Provided records Block Start

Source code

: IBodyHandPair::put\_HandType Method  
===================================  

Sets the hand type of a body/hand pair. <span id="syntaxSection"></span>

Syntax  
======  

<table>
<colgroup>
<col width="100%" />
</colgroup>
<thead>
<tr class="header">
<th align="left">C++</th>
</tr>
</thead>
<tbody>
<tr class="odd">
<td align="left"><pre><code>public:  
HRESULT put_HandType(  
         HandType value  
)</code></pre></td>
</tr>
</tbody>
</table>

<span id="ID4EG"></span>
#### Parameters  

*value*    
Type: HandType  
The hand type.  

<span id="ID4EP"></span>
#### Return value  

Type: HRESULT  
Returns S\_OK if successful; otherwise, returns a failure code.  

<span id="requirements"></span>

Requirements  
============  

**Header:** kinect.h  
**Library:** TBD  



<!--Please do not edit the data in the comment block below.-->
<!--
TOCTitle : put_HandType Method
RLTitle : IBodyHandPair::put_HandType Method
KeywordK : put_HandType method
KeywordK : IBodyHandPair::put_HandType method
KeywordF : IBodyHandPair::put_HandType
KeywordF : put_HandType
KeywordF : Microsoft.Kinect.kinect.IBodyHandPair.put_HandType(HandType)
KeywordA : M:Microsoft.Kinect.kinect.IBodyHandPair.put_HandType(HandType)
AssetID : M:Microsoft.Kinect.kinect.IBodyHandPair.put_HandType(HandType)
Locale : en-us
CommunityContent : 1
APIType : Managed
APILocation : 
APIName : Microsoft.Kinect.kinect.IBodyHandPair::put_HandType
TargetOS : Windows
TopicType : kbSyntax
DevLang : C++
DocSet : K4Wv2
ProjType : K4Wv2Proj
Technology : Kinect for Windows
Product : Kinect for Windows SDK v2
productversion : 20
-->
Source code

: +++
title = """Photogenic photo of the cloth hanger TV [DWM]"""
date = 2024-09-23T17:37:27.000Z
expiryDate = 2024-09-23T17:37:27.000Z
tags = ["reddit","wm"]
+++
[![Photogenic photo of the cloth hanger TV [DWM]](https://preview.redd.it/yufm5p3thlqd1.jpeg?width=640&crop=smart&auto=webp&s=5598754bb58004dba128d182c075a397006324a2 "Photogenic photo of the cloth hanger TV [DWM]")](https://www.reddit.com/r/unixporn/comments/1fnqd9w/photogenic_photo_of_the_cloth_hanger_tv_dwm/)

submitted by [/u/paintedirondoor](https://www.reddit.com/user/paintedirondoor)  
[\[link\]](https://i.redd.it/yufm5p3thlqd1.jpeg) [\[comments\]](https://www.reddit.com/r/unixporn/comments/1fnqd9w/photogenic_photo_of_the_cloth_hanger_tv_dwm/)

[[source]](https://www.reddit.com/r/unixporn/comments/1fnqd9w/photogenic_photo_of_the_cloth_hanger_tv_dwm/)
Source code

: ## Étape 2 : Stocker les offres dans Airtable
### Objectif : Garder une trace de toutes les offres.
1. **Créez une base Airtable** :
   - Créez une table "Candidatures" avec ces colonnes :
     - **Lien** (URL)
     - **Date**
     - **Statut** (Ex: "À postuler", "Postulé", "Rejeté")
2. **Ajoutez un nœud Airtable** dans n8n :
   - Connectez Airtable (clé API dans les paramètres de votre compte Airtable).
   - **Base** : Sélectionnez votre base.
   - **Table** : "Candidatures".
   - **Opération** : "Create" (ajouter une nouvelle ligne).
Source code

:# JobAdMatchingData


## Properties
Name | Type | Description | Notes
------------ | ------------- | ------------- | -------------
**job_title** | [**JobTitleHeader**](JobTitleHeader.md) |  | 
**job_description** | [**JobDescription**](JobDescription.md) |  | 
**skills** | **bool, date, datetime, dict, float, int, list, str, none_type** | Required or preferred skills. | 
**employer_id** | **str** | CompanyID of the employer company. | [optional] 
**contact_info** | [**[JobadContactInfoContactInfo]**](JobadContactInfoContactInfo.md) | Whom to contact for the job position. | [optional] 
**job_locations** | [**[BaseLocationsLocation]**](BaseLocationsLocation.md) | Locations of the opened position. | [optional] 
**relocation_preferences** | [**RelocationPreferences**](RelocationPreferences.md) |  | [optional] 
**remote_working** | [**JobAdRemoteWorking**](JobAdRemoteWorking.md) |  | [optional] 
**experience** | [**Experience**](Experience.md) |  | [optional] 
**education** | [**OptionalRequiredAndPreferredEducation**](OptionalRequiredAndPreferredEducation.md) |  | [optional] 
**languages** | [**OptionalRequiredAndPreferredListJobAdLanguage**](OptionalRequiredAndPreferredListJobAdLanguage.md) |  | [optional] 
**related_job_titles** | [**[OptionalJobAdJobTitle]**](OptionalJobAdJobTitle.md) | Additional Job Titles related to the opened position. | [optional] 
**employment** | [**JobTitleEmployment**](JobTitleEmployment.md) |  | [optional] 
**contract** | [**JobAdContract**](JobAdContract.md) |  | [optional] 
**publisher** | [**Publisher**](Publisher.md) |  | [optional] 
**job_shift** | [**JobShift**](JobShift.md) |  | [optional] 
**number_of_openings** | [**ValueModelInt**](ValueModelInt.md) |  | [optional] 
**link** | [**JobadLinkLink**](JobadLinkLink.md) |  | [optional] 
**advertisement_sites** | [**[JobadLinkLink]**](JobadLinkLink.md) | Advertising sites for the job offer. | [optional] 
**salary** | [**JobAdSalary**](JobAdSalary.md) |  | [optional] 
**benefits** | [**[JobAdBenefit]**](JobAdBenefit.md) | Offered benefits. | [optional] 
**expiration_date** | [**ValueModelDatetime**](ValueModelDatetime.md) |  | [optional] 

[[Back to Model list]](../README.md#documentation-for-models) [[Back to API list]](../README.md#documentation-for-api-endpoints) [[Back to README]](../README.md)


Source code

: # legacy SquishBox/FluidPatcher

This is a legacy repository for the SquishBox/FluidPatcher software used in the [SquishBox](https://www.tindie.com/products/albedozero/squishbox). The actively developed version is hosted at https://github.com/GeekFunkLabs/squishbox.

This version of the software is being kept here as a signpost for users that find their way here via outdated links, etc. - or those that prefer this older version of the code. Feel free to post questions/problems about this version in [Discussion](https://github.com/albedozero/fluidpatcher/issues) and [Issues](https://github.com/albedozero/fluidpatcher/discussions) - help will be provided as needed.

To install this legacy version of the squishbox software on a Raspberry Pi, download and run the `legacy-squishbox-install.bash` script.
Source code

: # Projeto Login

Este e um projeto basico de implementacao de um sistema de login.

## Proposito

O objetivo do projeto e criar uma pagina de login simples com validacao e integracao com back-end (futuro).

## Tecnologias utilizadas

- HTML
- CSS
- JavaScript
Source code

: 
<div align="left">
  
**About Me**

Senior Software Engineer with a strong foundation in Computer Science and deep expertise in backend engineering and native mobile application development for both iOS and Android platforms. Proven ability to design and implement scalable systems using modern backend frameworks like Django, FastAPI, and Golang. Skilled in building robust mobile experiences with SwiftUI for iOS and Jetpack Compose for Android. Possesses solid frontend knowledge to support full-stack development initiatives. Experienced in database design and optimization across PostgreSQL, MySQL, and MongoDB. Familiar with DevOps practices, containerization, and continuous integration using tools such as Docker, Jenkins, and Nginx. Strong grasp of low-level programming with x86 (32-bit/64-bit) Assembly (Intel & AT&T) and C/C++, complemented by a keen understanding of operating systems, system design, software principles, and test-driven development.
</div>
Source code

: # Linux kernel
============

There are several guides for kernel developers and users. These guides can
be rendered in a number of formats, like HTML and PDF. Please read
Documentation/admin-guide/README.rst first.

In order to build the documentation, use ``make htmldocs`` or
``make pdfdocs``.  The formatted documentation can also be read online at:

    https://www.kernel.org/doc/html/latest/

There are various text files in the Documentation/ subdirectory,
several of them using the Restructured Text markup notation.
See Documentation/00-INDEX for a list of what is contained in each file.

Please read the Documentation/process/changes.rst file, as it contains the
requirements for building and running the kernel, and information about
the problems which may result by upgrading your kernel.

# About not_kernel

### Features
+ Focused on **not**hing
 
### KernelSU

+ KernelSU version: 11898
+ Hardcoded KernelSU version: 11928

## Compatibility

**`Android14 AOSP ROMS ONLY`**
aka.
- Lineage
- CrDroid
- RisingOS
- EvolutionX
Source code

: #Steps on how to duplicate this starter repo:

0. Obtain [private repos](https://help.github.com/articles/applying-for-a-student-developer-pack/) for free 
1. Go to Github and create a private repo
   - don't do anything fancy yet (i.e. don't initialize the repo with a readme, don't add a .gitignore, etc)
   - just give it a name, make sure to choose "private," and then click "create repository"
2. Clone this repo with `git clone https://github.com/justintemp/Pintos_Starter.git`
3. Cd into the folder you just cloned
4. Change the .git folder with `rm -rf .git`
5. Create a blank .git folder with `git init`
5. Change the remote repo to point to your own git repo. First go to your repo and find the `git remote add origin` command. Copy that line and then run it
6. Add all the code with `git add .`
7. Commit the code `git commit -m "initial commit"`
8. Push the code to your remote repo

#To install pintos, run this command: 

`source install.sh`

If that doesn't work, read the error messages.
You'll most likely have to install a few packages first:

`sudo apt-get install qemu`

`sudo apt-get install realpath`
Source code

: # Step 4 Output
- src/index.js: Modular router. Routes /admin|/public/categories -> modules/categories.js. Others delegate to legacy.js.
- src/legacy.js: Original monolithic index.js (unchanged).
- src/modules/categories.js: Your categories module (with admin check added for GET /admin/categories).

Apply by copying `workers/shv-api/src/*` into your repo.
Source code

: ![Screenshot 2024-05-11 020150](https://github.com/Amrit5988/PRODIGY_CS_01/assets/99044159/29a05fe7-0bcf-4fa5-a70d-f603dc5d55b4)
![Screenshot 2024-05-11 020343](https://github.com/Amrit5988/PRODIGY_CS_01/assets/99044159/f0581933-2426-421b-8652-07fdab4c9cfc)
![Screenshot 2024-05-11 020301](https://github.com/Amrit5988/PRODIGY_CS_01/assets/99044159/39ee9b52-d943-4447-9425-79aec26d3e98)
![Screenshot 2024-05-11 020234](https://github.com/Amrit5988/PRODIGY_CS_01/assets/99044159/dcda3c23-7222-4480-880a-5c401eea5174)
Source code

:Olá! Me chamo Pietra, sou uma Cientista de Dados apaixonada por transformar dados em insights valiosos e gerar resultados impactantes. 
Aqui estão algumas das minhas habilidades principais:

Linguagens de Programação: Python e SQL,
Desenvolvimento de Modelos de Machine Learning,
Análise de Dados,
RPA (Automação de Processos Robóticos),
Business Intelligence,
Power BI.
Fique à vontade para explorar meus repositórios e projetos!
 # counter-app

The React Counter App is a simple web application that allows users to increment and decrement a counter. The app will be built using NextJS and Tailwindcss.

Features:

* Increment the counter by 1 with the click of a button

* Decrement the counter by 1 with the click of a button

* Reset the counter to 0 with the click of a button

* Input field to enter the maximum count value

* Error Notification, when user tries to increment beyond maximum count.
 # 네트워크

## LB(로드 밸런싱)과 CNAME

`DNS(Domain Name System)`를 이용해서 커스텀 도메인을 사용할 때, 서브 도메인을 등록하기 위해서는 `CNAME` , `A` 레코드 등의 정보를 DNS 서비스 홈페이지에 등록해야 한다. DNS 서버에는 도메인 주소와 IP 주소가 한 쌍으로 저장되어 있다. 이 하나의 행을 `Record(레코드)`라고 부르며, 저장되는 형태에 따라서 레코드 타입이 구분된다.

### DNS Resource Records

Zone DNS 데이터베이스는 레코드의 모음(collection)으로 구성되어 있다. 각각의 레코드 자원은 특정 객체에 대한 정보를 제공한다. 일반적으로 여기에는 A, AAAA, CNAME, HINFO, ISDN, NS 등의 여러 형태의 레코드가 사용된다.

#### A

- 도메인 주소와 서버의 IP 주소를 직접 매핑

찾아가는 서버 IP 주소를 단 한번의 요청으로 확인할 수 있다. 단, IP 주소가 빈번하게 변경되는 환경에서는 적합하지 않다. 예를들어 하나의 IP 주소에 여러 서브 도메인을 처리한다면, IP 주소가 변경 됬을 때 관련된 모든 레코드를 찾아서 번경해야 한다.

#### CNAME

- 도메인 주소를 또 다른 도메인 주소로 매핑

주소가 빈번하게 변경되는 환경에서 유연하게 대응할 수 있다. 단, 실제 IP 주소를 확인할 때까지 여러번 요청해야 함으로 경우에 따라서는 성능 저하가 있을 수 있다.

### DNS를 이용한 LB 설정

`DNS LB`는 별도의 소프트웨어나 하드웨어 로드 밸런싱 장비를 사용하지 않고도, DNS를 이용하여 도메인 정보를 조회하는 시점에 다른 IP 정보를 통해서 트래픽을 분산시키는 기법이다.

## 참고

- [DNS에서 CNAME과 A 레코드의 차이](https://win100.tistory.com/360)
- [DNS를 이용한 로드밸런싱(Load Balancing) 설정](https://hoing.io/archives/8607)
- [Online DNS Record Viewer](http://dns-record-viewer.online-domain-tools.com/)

Provided records Block End

## [Task goal]
Go through the entries and report every line with the string "align".

## [Output below]
<th align="left">C++</th>
<td align="left"><pre><code>public:  
<div align="left">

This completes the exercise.